A fireplace. A girl with a knife in her hand.

“Don’t,” I said. “You were nine. I was seven. We can’t trust those memories. Let me see your arm.”

“There was a girl.”

“Stop it.”

“I think she did something to us. I think she hurt us.”

“Vivi.”

“You asked, ‘Who cuts little girls’ throats?’ Don’t you want to know what happened to you?”

“No.”

“Why not?”

“Because . . . I’m afraid.”

“You shouldn’t be afraid of the truth. It’ll set you free, right?”

“Unless it’s so terrible it screws you up entirely. No, thank you. Maybe I’m totally fine with my repressed memories.
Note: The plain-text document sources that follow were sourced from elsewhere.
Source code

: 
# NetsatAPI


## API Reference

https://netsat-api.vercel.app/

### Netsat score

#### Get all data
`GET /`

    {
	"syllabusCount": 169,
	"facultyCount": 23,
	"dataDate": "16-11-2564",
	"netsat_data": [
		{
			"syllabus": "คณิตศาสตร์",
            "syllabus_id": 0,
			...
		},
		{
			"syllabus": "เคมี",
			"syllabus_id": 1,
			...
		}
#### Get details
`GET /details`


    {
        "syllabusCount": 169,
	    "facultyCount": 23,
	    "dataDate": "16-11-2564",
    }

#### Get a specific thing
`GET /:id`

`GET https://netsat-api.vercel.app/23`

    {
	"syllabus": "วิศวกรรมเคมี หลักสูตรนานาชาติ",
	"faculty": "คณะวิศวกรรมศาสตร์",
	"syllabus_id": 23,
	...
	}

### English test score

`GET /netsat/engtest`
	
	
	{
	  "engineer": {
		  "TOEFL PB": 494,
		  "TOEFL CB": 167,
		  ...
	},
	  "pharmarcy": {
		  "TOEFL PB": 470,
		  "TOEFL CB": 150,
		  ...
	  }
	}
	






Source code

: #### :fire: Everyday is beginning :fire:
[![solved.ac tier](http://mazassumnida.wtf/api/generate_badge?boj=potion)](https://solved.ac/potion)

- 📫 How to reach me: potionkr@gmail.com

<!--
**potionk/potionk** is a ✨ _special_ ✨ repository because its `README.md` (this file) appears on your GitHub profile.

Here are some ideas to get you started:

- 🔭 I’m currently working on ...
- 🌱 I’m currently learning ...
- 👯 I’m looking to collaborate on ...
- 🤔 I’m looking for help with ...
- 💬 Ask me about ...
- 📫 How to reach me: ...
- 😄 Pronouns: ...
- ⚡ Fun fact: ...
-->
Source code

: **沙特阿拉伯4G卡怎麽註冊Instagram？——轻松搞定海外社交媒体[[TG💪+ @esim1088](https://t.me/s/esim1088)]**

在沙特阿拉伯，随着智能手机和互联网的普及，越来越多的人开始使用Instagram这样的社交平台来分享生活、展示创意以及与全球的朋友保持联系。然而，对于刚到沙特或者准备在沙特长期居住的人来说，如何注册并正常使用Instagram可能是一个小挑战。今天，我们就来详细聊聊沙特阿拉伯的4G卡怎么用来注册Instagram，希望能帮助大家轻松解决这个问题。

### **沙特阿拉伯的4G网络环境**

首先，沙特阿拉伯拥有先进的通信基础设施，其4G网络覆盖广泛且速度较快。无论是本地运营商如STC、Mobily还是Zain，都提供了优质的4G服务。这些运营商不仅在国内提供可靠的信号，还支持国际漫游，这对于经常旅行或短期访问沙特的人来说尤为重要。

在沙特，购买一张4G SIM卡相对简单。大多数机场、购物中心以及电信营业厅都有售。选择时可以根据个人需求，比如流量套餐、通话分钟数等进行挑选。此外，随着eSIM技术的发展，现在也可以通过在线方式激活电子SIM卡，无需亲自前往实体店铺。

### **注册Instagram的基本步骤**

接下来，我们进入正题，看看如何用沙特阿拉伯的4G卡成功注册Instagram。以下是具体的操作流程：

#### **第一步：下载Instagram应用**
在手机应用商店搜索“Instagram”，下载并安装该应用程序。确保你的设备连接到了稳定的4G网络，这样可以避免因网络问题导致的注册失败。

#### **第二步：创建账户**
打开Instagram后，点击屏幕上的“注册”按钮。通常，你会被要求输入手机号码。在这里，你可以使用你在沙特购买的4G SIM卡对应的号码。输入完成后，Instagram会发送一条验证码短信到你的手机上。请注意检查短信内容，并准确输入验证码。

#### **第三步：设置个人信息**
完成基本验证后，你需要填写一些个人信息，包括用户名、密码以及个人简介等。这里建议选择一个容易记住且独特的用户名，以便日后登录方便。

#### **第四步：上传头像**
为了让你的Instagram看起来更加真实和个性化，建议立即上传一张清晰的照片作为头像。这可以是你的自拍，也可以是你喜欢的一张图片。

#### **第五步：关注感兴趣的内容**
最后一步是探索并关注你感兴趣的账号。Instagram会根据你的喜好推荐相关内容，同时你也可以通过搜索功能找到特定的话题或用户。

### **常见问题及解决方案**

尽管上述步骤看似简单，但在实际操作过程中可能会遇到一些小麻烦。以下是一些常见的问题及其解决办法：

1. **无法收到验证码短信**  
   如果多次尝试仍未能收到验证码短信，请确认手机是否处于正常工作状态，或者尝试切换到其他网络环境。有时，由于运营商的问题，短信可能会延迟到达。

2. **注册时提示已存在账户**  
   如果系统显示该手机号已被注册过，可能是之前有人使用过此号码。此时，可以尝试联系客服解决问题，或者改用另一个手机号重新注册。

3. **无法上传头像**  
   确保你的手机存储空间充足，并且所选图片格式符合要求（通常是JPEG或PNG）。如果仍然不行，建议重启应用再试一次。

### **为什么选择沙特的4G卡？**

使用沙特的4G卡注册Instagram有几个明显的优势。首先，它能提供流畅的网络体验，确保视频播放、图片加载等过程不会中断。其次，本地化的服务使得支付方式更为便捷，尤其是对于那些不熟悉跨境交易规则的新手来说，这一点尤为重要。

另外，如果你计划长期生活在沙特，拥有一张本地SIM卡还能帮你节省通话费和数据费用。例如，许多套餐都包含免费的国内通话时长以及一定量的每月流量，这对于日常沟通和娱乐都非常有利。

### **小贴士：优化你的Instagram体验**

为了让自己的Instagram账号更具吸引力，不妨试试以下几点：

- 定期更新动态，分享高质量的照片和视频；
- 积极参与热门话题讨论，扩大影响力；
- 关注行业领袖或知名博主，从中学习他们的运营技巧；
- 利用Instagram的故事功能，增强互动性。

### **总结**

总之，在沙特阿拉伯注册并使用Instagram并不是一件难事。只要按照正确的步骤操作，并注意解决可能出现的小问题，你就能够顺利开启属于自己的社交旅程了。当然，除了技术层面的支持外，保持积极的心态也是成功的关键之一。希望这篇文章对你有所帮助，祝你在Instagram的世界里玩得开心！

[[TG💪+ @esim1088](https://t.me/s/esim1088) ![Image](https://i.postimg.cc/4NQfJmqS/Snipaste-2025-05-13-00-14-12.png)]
Now show me your arm.”

Vivi shrugged out of her jacket and rolled up her bloody sweater, her skin prickled with goose bumps. I unwrapped the scarf we’d used to stanch the bleeding. The fabric was sodden with gelatinous blood and smelled heady and wrong.

I faltered when I saw the wound. “Hold still,” I ordered as I swabbed it with an alcohol wipe to get a better look. “There’s something here.”

Vivi wasn’t paying attention. “We are going to get her back, Iris,” she said as she stared at the ceiling, still unconcerned by the pain. “I will not live in a world without her.”